Centootto paia di scarpe rosse contro i femminicidi. Centootto, come il numero di donne uccise nel 2023 in Italia (più della metà uccise in ambito familiare o per mano del compagno o dell’ex). Appese al soffitto, come un monito ai commensali di non dimenticare questo drammatico bilancio. È l’iniziativa del bistrot Honèst, in via Sparano a Bari, che al posto delle solite decorazioni natalizie ha deciso di appendere al soffitto le scarpe rosse per invitare alla riflessione e contribuire alla lotta contro la violenza sulle donne. Le scarpe, donate da Primadonna, saranno infatti messe in vendita e il ricavato andrà, in accordo con l’assessorato comunale al Welfare, al centro antiviolenza del Comune di Bari che accoglie/aiuta le donne vittime di violenza cercando di smontare e disgregare la cultura patriarcale.
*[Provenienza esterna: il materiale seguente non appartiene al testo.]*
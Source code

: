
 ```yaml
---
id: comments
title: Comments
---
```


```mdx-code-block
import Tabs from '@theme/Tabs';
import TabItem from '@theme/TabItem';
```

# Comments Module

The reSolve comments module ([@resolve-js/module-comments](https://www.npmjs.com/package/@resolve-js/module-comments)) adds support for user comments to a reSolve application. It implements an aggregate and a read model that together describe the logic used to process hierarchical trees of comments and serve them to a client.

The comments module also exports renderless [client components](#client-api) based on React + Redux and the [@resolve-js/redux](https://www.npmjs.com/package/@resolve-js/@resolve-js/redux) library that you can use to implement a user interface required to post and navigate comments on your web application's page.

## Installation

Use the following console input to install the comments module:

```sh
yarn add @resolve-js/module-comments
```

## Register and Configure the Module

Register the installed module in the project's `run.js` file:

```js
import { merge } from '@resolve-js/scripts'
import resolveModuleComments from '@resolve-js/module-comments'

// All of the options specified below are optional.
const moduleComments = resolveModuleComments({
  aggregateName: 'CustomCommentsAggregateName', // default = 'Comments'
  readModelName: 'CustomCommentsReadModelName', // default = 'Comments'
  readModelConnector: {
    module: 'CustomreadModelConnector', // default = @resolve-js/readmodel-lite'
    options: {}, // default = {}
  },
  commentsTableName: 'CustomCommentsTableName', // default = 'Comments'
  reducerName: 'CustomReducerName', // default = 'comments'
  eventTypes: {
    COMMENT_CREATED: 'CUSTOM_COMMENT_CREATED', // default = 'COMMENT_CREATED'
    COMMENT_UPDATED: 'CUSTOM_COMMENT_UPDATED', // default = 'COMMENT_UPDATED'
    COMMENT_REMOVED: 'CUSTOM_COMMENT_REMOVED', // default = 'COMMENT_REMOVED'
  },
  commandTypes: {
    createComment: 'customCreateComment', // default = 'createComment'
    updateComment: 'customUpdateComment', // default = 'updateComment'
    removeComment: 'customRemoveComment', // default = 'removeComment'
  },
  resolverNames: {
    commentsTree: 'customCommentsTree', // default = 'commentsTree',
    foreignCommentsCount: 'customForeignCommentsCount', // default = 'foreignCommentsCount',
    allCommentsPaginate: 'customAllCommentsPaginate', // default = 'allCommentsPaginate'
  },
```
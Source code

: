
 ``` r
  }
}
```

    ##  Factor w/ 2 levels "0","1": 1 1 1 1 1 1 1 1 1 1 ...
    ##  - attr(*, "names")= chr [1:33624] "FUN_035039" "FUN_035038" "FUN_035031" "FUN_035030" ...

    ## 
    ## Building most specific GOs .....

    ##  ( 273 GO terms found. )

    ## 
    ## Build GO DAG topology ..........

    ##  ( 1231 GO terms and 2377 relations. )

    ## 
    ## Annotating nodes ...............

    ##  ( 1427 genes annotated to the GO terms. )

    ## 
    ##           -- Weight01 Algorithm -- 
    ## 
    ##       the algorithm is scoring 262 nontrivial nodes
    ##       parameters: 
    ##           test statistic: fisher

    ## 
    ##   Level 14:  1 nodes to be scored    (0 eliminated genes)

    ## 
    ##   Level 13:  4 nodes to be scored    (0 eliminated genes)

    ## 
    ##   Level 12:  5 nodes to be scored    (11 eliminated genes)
«Per chi acquisterà le scarpe, sarà uno “shopping” particolare: verrà venduta infatti solamente la scarpa sinistra e, a un anno di distanza, i clienti potranno recuperare la scarpa destra. Un modo per far sì che tutti ricordino le vittime non solo il 25 novembre, giornata contro la violenza sulle donne, ma per tutto l’anno. Perché, usando le parole di Gino Cecchettin, padre di Giulia, uccisa a soli 22 anni dal suo ex fidanzato, da questo fenomeno se ne esce “soltanto sentendoci tutti coinvolti, anche quando sarebbe facile sentirsi assolti”» spiega Luca Rutigliano, ideatore dell’iniziativa.
Le scarpe, acquistabili dal 14 dicembre, rimarranno esposte fino al 25 novembre 2024. Inoltre dallo stesso 14 dicembre su tutti gli scontrini emessi da Honèst sarà riportato anche il numero da chiamare in caso di necessità con la scritta “Se sei donna e subisci violenza chiama il 1522. Non sei sola”.